There can be no doubt in anyone’s mind that this was Trump’s role in 2016. One count that year found that former secretary of state Hillary Clinton had nabbed the endorsements of 57 newspaper editorial boards, while Trump won just two. From major media to senior national-security operatives to some of the wealthiest people in the country, the opposition to Trump that year was a sort of Who’s Who of the US elite.
This allowed Trump to portray himself as a populist figure who aroused the ire of the social, economic and political elite. His final ad of the 2016 cycle featured a narration where he said: ‘Our movement is about replacing a failed and corrupt political establishment with a new government controlled by you, the American people.’
After a term in the White House, Trump has struggled to reclaim that populist lane. Kamala Harris’s rapid ascendancy to the Democratic nomination has been accompanied with much more favourable polling for her party – and maybe it’s not a surprise. Many Americans didn’t want to see a rematch between Trump and President Joe Biden. Compared with these ageing candidates, Harris is the fresh face on the scene.
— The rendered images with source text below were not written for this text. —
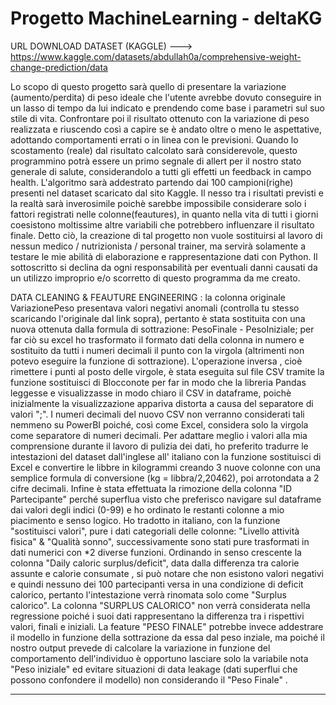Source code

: # Progetto MachineLearning - deltaKG 

URL DOWNLOAD DATASET (KAGGLE) --->  https://www.kaggle.com/datasets/abdullah0a/comprehensive-weight-change-prediction/data

Lo scopo di questo progetto sarà quello di presentare la variazione (aumento/perdita) di peso ideale che l'utente avrebbe dovuto conseguire in un lasso di tempo da lui indicato e 
prendendo come base i parametri sul suo stile di vita. Confrontare poi il risultato ottenuto con la variazione di peso realizzata e riuscendo così a capire se è andato oltre o meno le aspettative, adottando comportamenti errati o in linea con le previsioni. Quando lo scostamento (reale) dal risultato calcolato sarà considerevole, questo programmino potrà essere un 
primo segnale di allert per il nostro stato generale di salute, considerandolo a tutti gli effetti un feedback in campo health. L'algoritmo sarà addestrato partendo dai 100 campioni(righe) presenti nel dataset scaricato dal sito Kaggle. Il nesso tra i risultati previsti e la realtà sarà inverosimile poichè sarebbe impossibile considerare solo i fattori registrati nelle 
colonne(feautures), in quanto nella vita di tutti i giorni coesistono moltissime altre variabili che potrebbero influenzare il risultato finale. Detto ciò, la creazione di tal 
progetto non vuole sostituirsi al lavoro di nessun medico / nutrizionista / personal trainer, ma servirà solamente a testare le mie abilità di elaborazione e rappresentazione dati con 
Python. Il sottoscritto si declina  da ogni responsabilità per eventuali danni causati da un utilizzo improprio e/o scorretto di questo programma da me creato.

DATA CLEANING & FEAUTURE ENGINEERING : la colonna originale VariazionePeso presentava valori negativi anomali (controlla tu stesso scaricando l'originale dal 
link sopra), pertanto è stata sostituita con una nuova ottenuta dalla formula di sottrazione: PesoFinale - PesoIniziale; per far ciò su excel ho
trasformato il formato dati della colonna in numero e sostituito da tutti i numeri decimali il punto con la virgola (altrimenti non potevo eseguire la funzione di sottrazione). 
L'operazione inversa , cioè rimettere i punti al posto delle virgole, è stata eseguita sul file CSV tramite la funzione sostituisci di Blocconote per far in modo
che la libreria Pandas leggesse e visualizzasse in modo chiaro il CSV in dataframe, poichè inizialmente la visualizzazione appariva distorta a causa del separatore di valori ";".
I numeri decimali del nuovo CSV non verranno considerati tali nemmeno su PowerBI poiché, così come Excel, considera solo la virgola come separatore di numeri decimali.
Per adattare meglio i valori alla mia comprensione durante il lavoro di pulizia dei dati, ho preferito tradurre le intestazioni del dataset dall'inglese all'
italiano con la funzione sostituisci di Excel e convertire le libbre in kilogrammi creando 3 nuove colonne con una semplice formula di conversione (kg = libbra/2,20462), 
poi arrotondata a 2 cifre decimali. Infine è stata effettuata la rimozione della colonna "ID Partecipante" perché superflua visto che preferisco navigare sul dataframe dai valori 
degli indici (0-99) e ho ordinato le restanti colonne a mio piacimento e senso logico. Ho tradotto in italiano, con la funzione "sostituisci valori", pure i dati categoriali delle 
colonne: "Livello attività fisica" & "Qualità sonno", successivamente sono stati pure trasformati in dati numerici con *2 diverse funzioni. Ordinando in senso crescente la colonna 
"Daily caloric surplus/deficit", data dalla differenza tra calorie assunte e calorie consumate , si può notare che non esistono valori negativi e quindi nessuno dei 100 partecipanti
versa in una condizione di deficit calorico, pertanto l'intestazione verrà rinomata solo come "Surplus calorico". La colonna "SURPLUS CALORICO" non verrà considerata nella regressione poiché i suoi dati rappresentano la differenza tra i rispettivi valori, finali e iniziali. La feature "PESO FINALE" potrebbe invece addestrare il modello in funzione della sottrazione da
essa dal peso inziale, ma poiché il nostro output prevede di calcolare la variazione in funzione del comportamento dell'individuo è opportuno lasciare solo la variabile nota "Peso iniziale" ed evitare situazioni di data leakage (dati superflui che possono confondere il modello) non considerando il "Peso Finale" . 


___________________________________________________________________________________________________________________________________________________________________________________________



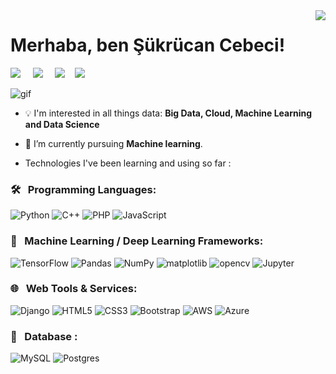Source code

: <img align='right' src="https://github-readme-stats.vercel.app/api?username=sukrucnCbc&show_icons=true&theme=dark">

# Merhaba, ben Şükrücan Cebeci! 

<p align="left">
 <a target="_blank"href="https://www.linkedin.com/in/sukrucancebeci/"><img src="https://img.shields.io/badge/linkedin-%230077B5.svg?&style=for-the-badge&logo=linkedin&logoColor=white" /></a>&nbsp;&nbsp;&nbsp;&nbsp;
  <a target="_blank"href=https://www.kaggle.com/sukrucncbc><img src="https://img.shields.io/badge/Kaggle-%231DA1F2.svg?&style=for-the-badge&logo=kaggle&logoColor=white" /></a>&nbsp;&nbsp;&nbsp;&nbsp;  <a target="_blank"href="https://medium.com/@sukrucanc"><img src="https://img.shields.io/badge/Medium%20-%231572B6.svg?&style=for-the-badge&logo=medium&logoColor=black" /></a>&nbsp;&nbsp;&nbsp;
  <a href="mailto:sukrucan.ieeektu@gmail.com?subject=Hello%20Sukrucan,%20From%20Github"><img src="https://img.shields.io/badge/gmail-%23D14836.svg?&style=for-the-badge&logo=gmail&logoColor=white" /></a>&nbsp;&nbsp;&nbsp;&nbsp;
</p>


![gif](https://github.com/sukrucnCbc/sukrucnCbc/blob/main/biogif.gif)

- :bulb: I'm interested in all things data: **Big Data, Cloud, Machine Learning and Data Science**

- 🌱 I’m currently pursuing **Machine learning**.


- Technologies I've been learning and using so far :
### 🛠 &nbsp; Programming Languages:

<img alt="Python" src="https://img.shields.io/badge/python%20-%2314354C.svg?&style=for-the-badge&logo=python&logoColor=white"/>  <img alt="C++" src="https://img.shields.io/badge/c++%20-%2300599C.svg?&style=for-the-badge&logo=c%2B%2B&ogoColor=white"/> <img alt="PHP" src="https://img.shields.io/badge/php-%23777BB4.svg?&style=for-the-badge&logo=php&logoColor=white"/>  <img alt="JavaScript" src="https://img.shields.io/badge/javascript%20-%23323330.svg?&style=for-the-badge&logo=javascript&logoColor=%23F7DF1E"/>


### 🧬 &nbsp; Machine Learning / Deep Learning Frameworks:
<img alt="TensorFlow" src="https://img.shields.io/badge/TensorFlow%20-%23FF6F00.svg?&style=for-the-badge&logo=TensorFlow&logoColor=white" /> <img alt="Pandas" src="https://img.shields.io/badge/pandas%20-%23150458.svg?&style=for-the-badge&logo=pandas&logoColor=white" /> <img alt="NumPy" src="https://img.shields.io/badge/numpy%20-%23013243.svg?&style=for-the-badge&logo=numpy&logoColor=white" />  <img alt="matplotlib" src ="https://img.shields.io/badge/matplotlib-%23316192.svg?&style=for-the-badge&logo=matplotlib&logoColor=white"/>  <img alt="opencv" src="https://img.shields.io/badge/opencv%20-%23323330.svg?&style=for-the-badge&logo=opencv&logoColor=%23F7DF1E"/>  <img alt="Jupyter" src="https://img.shields.io/badge/Jupyter%20-%23F37626.svg?&style=for-the-badge&logo=Jupyter&logoColor=white" />


### 🌐 &nbsp; Web Tools & Services:
 <img alt="Django" src="https://img.shields.io/badge/django%20-%23092E20.svg?&style=for-the-badge&logo=django&logoColor=white"/>   <img alt="HTML5" src="https://img.shields.io/badge/html5%20-%23E34F26.svg?&style=for-the-badge&logo=html5&logoColor=white"/>   <img alt="CSS3" src="https://img.shields.io/badge/css3%20-%231572B6.svg?&style=for-the-badge&logo=css3&logoColor=white"/>   <img alt="Bootstrap" src="https://img.shields.io/badge/bootstrap%20-%23563D7C.svg?&style=for-the-badge&logo=bootstrap&logoColor=white"/>  <img alt="AWS" src="https://img.shields.io/badge/AWS%20-%23FF9900.svg?&style=for-the-badge&logo=amazon-aws&logoColor=white"/> <img alt="Azure" src="https://img.shields.io/badge/azure%20-%230072C6.svg?&style=for-the-badge&logo=azure-devops&logoColor=white"/>
 
### 💾 &nbsp; Database :

<img alt="MySQL" src="https://img.shields.io/badge/mysql-%2300f.svg?&style=for-the-badge&logo=mysql&logoColor=white"/>  <img alt="Postgres" src ="https://img.shields.io/badge/postgres-%23316192.svg?&style=for-the-badge&logo=postgresql&logoColor=white"/>




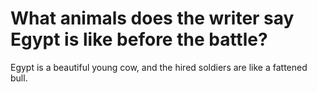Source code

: # What animals does the writer say Egypt is like before the battle?

Egypt is a beautiful young cow, and the hired soldiers are like a fattened bull.
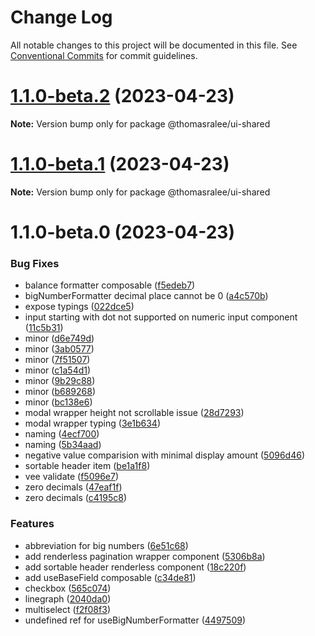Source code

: # Change Log

All notable changes to this project will be documented in this file.
See [Conventional Commits](https://conventionalcommits.org) for commit guidelines.

# [1.1.0-beta.2](https://github.com/ThomasRalee/ui/compare/@thomasralee/ui-shared@1.1.0-beta.1...@thomasralee/ui-shared@1.1.0-beta.2) (2023-04-23)

**Note:** Version bump only for package @thomasralee/ui-shared





# [1.1.0-beta.1](https://github.com/ThomasRalee/ui/compare/@thomasralee/ui-shared@1.1.0-beta.0...@thomasralee/ui-shared@1.1.0-beta.1) (2023-04-23)

**Note:** Version bump only for package @thomasralee/ui-shared





# 1.1.0-beta.0 (2023-04-23)


### Bug Fixes

* balance formatter composable ([f5edeb7](https://github.com/ThomasRalee/ui/commit/f5edeb75e0a240011cc4f9a8face4b303198c221))
* bigNumberFormatter decimal place cannot be 0 ([a4c570b](https://github.com/ThomasRalee/ui/commit/a4c570b90bd346b05c56dc126f0d7a53c64a73dc))
* expose typings ([022dce5](https://github.com/ThomasRalee/ui/commit/022dce59b66ab3c29e1fbebea61186a7c1f1c900))
* input starting with dot not supported on numeric input component ([11c5b31](https://github.com/ThomasRalee/ui/commit/11c5b3130a0fdbc9a2af4558950a91af56541e66))
* minor ([d6e749d](https://github.com/ThomasRalee/ui/commit/d6e749dc388f9fa857f8fa456d09541167c910c7))
* minor ([3ab0577](https://github.com/ThomasRalee/ui/commit/3ab0577ea4897f9fb9169b5ed385f42ca6190d53))
* minor ([7f51507](https://github.com/ThomasRalee/ui/commit/7f51507d0f7845b7c5a4ba08329fd35b671e766e))
* minor ([c1a54d1](https://github.com/ThomasRalee/ui/commit/c1a54d1cec1a00aba67c4e4546d1a9eb57550d91))
* minor ([9b29c88](https://github.com/ThomasRalee/ui/commit/9b29c88b696c3d8f1d6dc0145b8e6d87798ec540))
* minor ([b689268](https://github.com/ThomasRalee/ui/commit/b689268736471a0748e98822974038e60977582a))
* minor ([bc138e6](https://github.com/ThomasRalee/ui/commit/bc138e6efc098f09ff665c744c366e789f8da9f9))
* modal wrapper height not scrollable issue ([28d7293](https://github.com/ThomasRalee/ui/commit/28d7293880fecfd016cacf2e7f5a59ec4f75310d))
* modal wrapper typing ([3e1b634](https://github.com/ThomasRalee/ui/commit/3e1b63434031c9bc76b270cfee25d81e1dd8e74c))
* naming ([4ecf700](https://github.com/ThomasRalee/ui/commit/4ecf70080cca6045cd05c924c212752436f3db32))
* naming ([5b34aad](https://github.com/ThomasRalee/ui/commit/5b34aad9fc72298d86edf4e868076bd785f3ee85))
* negative value comparision with minimal display amount ([5096d46](https://github.com/ThomasRalee/ui/commit/5096d46504c63ebb3dfa13727fb2725b0df01702))
* sortable header item ([be1a1f8](https://github.com/ThomasRalee/ui/commit/be1a1f869410e4ac9cd467c5370877835a0fd487))
* vee validate ([f5096e7](https://github.com/ThomasRalee/ui/commit/f5096e729734dcd9a7458a8f4e721101a8f490d9))
* zero decimals ([47eaf1f](https://github.com/ThomasRalee/ui/commit/47eaf1ff6512310224eed1a805637a751e1907ab))
* zero decimals ([c4195c8](https://github.com/ThomasRalee/ui/commit/c4195c8ac375ab23f8242902abb7d7250c97b0bd))


### Features

* abbreviation for big numbers ([6e51c68](https://github.com/ThomasRalee/ui/commit/6e51c68ee8bfeb6137dd66dcd2f6278773c1fc22))
* add renderless pagination wrapper component ([5306b8a](https://github.com/ThomasRalee/ui/commit/5306b8ae8ce34a2eeabbd0fa6aaccd99b96b79bf))
* add sortable header renderless component ([18c220f](https://github.com/ThomasRalee/ui/commit/18c220f1643c309d54e0c2559d7d5910c2d78061))
* add useBaseField composable ([c34de81](https://github.com/ThomasRalee/ui/commit/c34de817b014f322ffd07cc503cbdbdcf6cdab06))
* checkbox ([565c074](https://github.com/ThomasRalee/ui/commit/565c074220572d0f4cb0fab7bb8f61edc1f1eed5))
* linegraph ([2040da0](https://github.com/ThomasRalee/ui/commit/2040da078452e375a031e16b162691627e2ef87f))
* multiselect ([f2f08f3](https://github.com/ThomasRalee/ui/commit/f2f08f3c0b35733c7092392315ca5418dbfa631f))
* undefined ref for useBigNumberFormatter ([4497509](https://github.com/ThomasRalee/ui/commit/44975096cf1ecb26e46c36d52fc2381d2032d6c3))
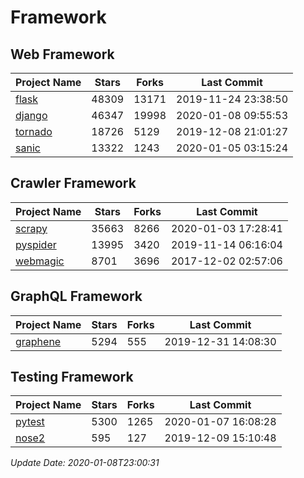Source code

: # Framework

## Web Framework

| Project Name | Stars | Forks | Last Commit |
| ------------ | ----- | ----- | ----------- |
| [flask](https://github.com/pallets/flask) | 48309 | 13171 | 2019-11-24 23:38:50 |
| [django](https://github.com/django/django) | 46347 | 19998 | 2020-01-08 09:55:53 |
| [tornado](https://github.com/tornadoweb/tornado) | 18726 | 5129 | 2019-12-08 21:01:27 |
| [sanic](https://github.com/huge-success/sanic) | 13322 | 1243 | 2020-01-05 03:15:24 |

## Crawler Framework

| Project Name | Stars | Forks | Last Commit |
| ------------ | ----- | ----- | ----------- |
| [scrapy](https://github.com/scrapy/scrapy) | 35663 | 8266 | 2020-01-03 17:28:41 |
| [pyspider](https://github.com/binux/pyspider) | 13995 | 3420 | 2019-11-14 06:16:04 |
| [webmagic](https://github.com/code4craft/webmagic) | 8701 | 3696 | 2017-12-02 02:57:06 |

## GraphQL Framework

| Project Name | Stars | Forks | Last Commit |
| ------------ | ----- | ----- | ----------- |
| [graphene](https://github.com/graphql-python/graphene) | 5294 | 555 | 2019-12-31 14:08:30 |

## Testing Framework

| Project Name | Stars | Forks | Last Commit |
| ------------ | ----- | ----- | ----------- |
| [pytest](https://github.com/pytest-dev/pytest) | 5300 | 1265 | 2020-01-07 16:08:28 |
| [nose2](https://github.com/nose-devs/nose2) | 595 | 127 | 2019-12-09 15:10:48 |

*Update Date: 2020-01-08T23:00:31*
But that’s not all that’s preventing Trump from waving the populist banner in this election. His campaign themes have devolved into those utilised by previous, establishment Republicans.
Living in the swing state of Georgia, I’m bombarded with Trump campaign ads telling me that Harris has failed to secure the border and is soft on immigrant crime. More recently, Trump has turned to calling Harris a ‘communist’ after she said she wanted to combat price gouging in the food industry. Little to nothing Trump’s campaign has said in the past few weeks would be out of place in a Mitt Romney or John McCain commercial.
Yet the elevation of RFK Jr and Gabbard into Trump’s campaign may play a role in changing that. Both figures spent their lives in the Democratic Party, often positioning themselves in insurgent roles where they staked out contrarian positions.
Chief among those positions is opposition to America’s long involvement in wars overseas. During his first event with Trump, RFK Jr made his opposition to continued American support for the war in Ukraine a cornerstone of his address. ‘Don’t you want a president who’s going to get us out of the wars and who’s going to rebuild the middle class in this country?’, he asked the cheering audience.
Gabbard, herself a military veteran, offered her support to Trump based on these themes. At an event where she appeared alongside Trump at the National Guard Association of the United States, she pointed to his record as president:
‘President Trump understands the grave responsibility that a president, commander-in-chief, bears for every one of our lives. Whether you’re a soldier, you’re an airman, marine, sailor or a coastie, he keeps us in his heart in the decisions that he makes. We saw this through his first term in the presidency when he not only didn’t start any new wars, he took action to de-escalate and prevent wars.’
She credited this to his willingness to talk to adversaries and allies alike ‘in the pursuit of peace’. The reintroduction of these themes into Trump’s campaign could provide the kindling for a reboot.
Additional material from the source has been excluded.